Yoshi Oida interpreta Ichizo: altra ottima interpretazione. Oida veste i panni del battezzatore Ichizo, forte e improvvisata guida spirituale della piccola comunità cristiana con cui i due gesuiti avranno inizialmente a che fare.

Yōsuke Kubozuka interpreta Kichijiro: forse la parte più emblematica e simbolicamente pregna di tutto il film. Kubozuka diventa l’apostata Kichijiro, il sempre pentito ma pronto peccatore, scampato più volte al martirio previa abiura, ma ancora fedele, in quella che può essere identificata come la tipica, quotidiana esperienza del cristiano medio, anche occidentale, tragicamente macchiato dal peccato originale e per questo fanaticamente desideroso di ricevere l’assoluzione. Nonostante la poetica incoerenza, Kichijiro arriverà a fare i conti con la sua fede mai abbandonata.

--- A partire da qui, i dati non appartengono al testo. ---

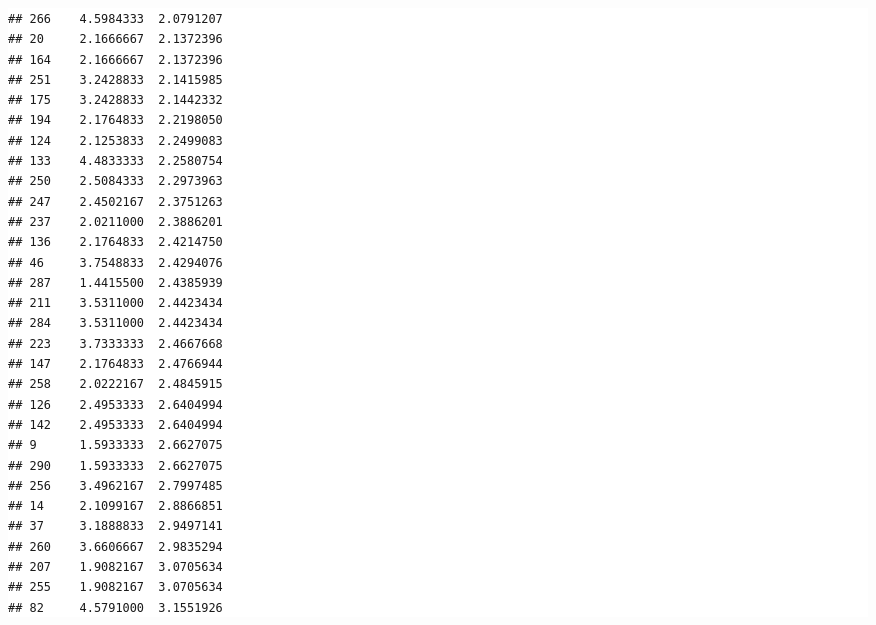     ## 266    4.5984333  2.0791207
    ## 20     2.1666667  2.1372396
    ## 164    2.1666667  2.1372396
    ## 251    3.2428833  2.1415985
    ## 175    3.2428833  2.1442332
    ## 194    2.1764833  2.2198050
    ## 124    2.1253833  2.2499083
    ## 133    4.4833333  2.2580754
    ## 250    2.5084333  2.2973963
    ## 247    2.4502167  2.3751263
    ## 237    2.0211000  2.3886201
    ## 136    2.1764833  2.4214750
    ## 46     3.7548833  2.4294076
    ## 287    1.4415500  2.4385939
    ## 211    3.5311000  2.4423434
    ## 284    3.5311000  2.4423434
    ## 223    3.7333333  2.4667668
    ## 147    2.1764833  2.4766944
    ## 258    2.0222167  2.4845915
    ## 126    2.4953333  2.6404994
    ## 142    2.4953333  2.6404994
    ## 9      1.5933333  2.6627075
    ## 290    1.5933333  2.6627075
    ## 256    3.4962167  2.7997485
    ## 14     2.1099167  2.8866851
    ## 37     3.1888833  2.9497141
    ## 260    3.6606667  2.9835294
    ## 207    1.9082167  3.0705634
    ## 255    1.9082167  3.0705634
    ## 82     4.5791000  3.1551926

Nana Komatsu interpreta Monica (Haru): la bellissima modella Komatsu interpreta la convertita Haru, prigioniera del fortilizio inquisitorio di Nagasaki. Emblematica la scena della glorificazione della morte in attesa dell’ascesa al paradiso, un concetto molto cristiano ma compreso a stento da Rodrigues.

Trailer ufficiale

Godetevi questo capolavoro drammatico e storico, una pellicola destinata, per messaggi e contenuti, a divenire una pietra miliare del buon cinema, fedele nelle forme e nella sostanza. Fra costanti richiami alle simbologie e l’opprimente ricerca dell’universalità mistica, Scorsese ci ha regalato un film formativo, non solo perfettamente descrittivo – Struttura sociale samurai, sacerdoti gesuiti, mercanti olandesi, abitanti delle comunità orientali, dalla Cina fino ai villaggi marittimi del Giappone del sud e le città di Nagasaki ed Edo – ma anche fastidiosamente vero, crudo al limite del sanguinolento, realistico. Un gran gioiello che, colui che vi scrive e che ha calcato il terreno giapponese contemporaneo, vi assicura, non potrà lasciarvi delusi e senza domande di levatura esistenziale, etica e spirituale.